The plot source was embarrassingly easy to change. Sorry for taking people's time on something I could have changed with a little thought. If someone else has the need for multicoloured stick plots, this is what needs to be changed in jzplot.ijs

plot_stick=: 3 : 0
dat=. getgrafmat y
dat=. _2 (4&$)\ ,dat
ydiv=. fitgrafy YDiv
dat=. ydiv 3 }"1 dat
NB. drawline iDATA;(getitemcolor'');PENSIZE;dat
drawline iDATA;(getitemcolor #dat);PENSIZE;dat  NB. modified
)


Sean

Sean O'Byrne wrote:

Thanks for your suggestion, Raul.
By the way, plot otherwise works just fine on Linux for me.
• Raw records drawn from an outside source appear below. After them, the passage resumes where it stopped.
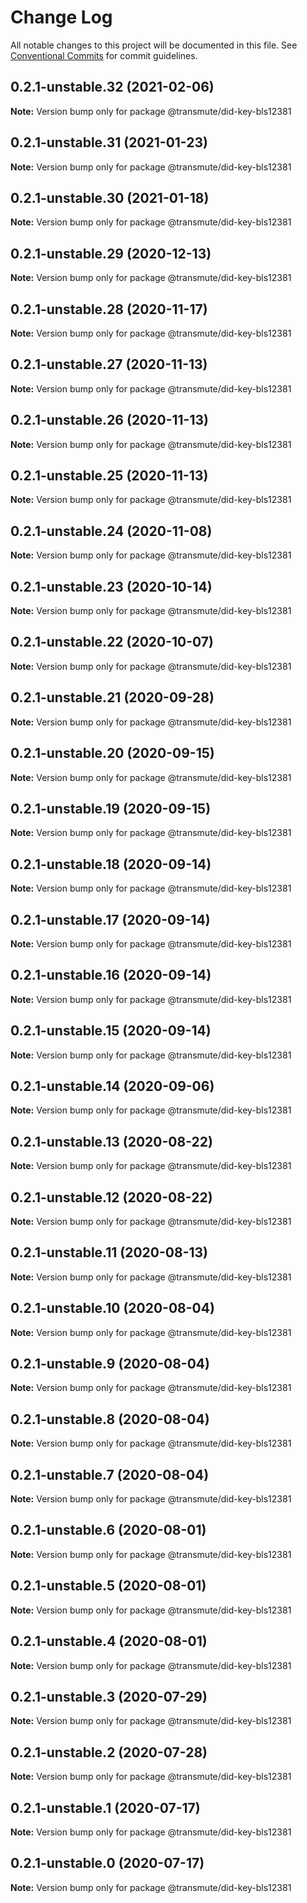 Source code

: # Change Log

All notable changes to this project will be documented in this file.
See [Conventional Commits](https://conventionalcommits.org) for commit guidelines.

## 0.2.1-unstable.32 (2021-02-06)

**Note:** Version bump only for package @transmute/did-key-bls12381





## 0.2.1-unstable.31 (2021-01-23)

**Note:** Version bump only for package @transmute/did-key-bls12381





## 0.2.1-unstable.30 (2021-01-18)

**Note:** Version bump only for package @transmute/did-key-bls12381





## 0.2.1-unstable.29 (2020-12-13)

**Note:** Version bump only for package @transmute/did-key-bls12381





## 0.2.1-unstable.28 (2020-11-17)

**Note:** Version bump only for package @transmute/did-key-bls12381





## 0.2.1-unstable.27 (2020-11-13)

**Note:** Version bump only for package @transmute/did-key-bls12381





## 0.2.1-unstable.26 (2020-11-13)

**Note:** Version bump only for package @transmute/did-key-bls12381





## 0.2.1-unstable.25 (2020-11-13)

**Note:** Version bump only for package @transmute/did-key-bls12381





## 0.2.1-unstable.24 (2020-11-08)

**Note:** Version bump only for package @transmute/did-key-bls12381





## 0.2.1-unstable.23 (2020-10-14)

**Note:** Version bump only for package @transmute/did-key-bls12381





## 0.2.1-unstable.22 (2020-10-07)

**Note:** Version bump only for package @transmute/did-key-bls12381





## 0.2.1-unstable.21 (2020-09-28)

**Note:** Version bump only for package @transmute/did-key-bls12381





## 0.2.1-unstable.20 (2020-09-15)

**Note:** Version bump only for package @transmute/did-key-bls12381





## 0.2.1-unstable.19 (2020-09-15)

**Note:** Version bump only for package @transmute/did-key-bls12381





## 0.2.1-unstable.18 (2020-09-14)

**Note:** Version bump only for package @transmute/did-key-bls12381





## 0.2.1-unstable.17 (2020-09-14)

**Note:** Version bump only for package @transmute/did-key-bls12381





## 0.2.1-unstable.16 (2020-09-14)

**Note:** Version bump only for package @transmute/did-key-bls12381





## 0.2.1-unstable.15 (2020-09-14)

**Note:** Version bump only for package @transmute/did-key-bls12381





## 0.2.1-unstable.14 (2020-09-06)

**Note:** Version bump only for package @transmute/did-key-bls12381





## 0.2.1-unstable.13 (2020-08-22)

**Note:** Version bump only for package @transmute/did-key-bls12381





## 0.2.1-unstable.12 (2020-08-22)

**Note:** Version bump only for package @transmute/did-key-bls12381





## 0.2.1-unstable.11 (2020-08-13)

**Note:** Version bump only for package @transmute/did-key-bls12381





## 0.2.1-unstable.10 (2020-08-04)

**Note:** Version bump only for package @transmute/did-key-bls12381





## 0.2.1-unstable.9 (2020-08-04)

**Note:** Version bump only for package @transmute/did-key-bls12381





## 0.2.1-unstable.8 (2020-08-04)

**Note:** Version bump only for package @transmute/did-key-bls12381





## 0.2.1-unstable.7 (2020-08-04)

**Note:** Version bump only for package @transmute/did-key-bls12381





## 0.2.1-unstable.6 (2020-08-01)

**Note:** Version bump only for package @transmute/did-key-bls12381





## 0.2.1-unstable.5 (2020-08-01)

**Note:** Version bump only for package @transmute/did-key-bls12381





## 0.2.1-unstable.4 (2020-08-01)

**Note:** Version bump only for package @transmute/did-key-bls12381





## 0.2.1-unstable.3 (2020-07-29)

**Note:** Version bump only for package @transmute/did-key-bls12381





## 0.2.1-unstable.2 (2020-07-28)

**Note:** Version bump only for package @transmute/did-key-bls12381





## 0.2.1-unstable.1 (2020-07-17)

**Note:** Version bump only for package @transmute/did-key-bls12381





## 0.2.1-unstable.0 (2020-07-17)

**Note:** Version bump only for package @transmute/did-key-bls12381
You certainly weren't suggesting something stupid. With some modification, I got it to do roughly what I want. Your code, as written, still plots everything in the one colour: this is because my data is plotted in x;y form. I get multiple colours if I just plot the matrix and use the ordinate for x. I was able to modify your idea to do what I wanted with the following code

colours =: ' blue',' red', ' green' ,' yellow' ,: ' magenta'

pdrow =: dyad define
'maty colours' =. y
pd 'color ',colours
pd x;maty
)

stickplot =: 3 : 0
'matx maty' =: y
nplots =: <./ (# maty), # colours
pd&> 'reset';'type stick';'pensize 2'
matx (pdrow"1) (nplots{.maty)(;"1)nplots{.colours
pd 'show'
)

NB. to test, use something like stickplot (1 2 3); 1 2 3, 2 1 6,: 3 0 9


This works, but it is not trivial to do things like add a key. Again, this probably just illustrates that I don't have enough mastery over rank to work out how to do things like that in a 'clean' way. I still wish that 'stick' plot worked like the other types. Both 2-d and 3-d versions appear to print in one colour for multiple plots. I'll have a look at the plot source and see if I can work out why.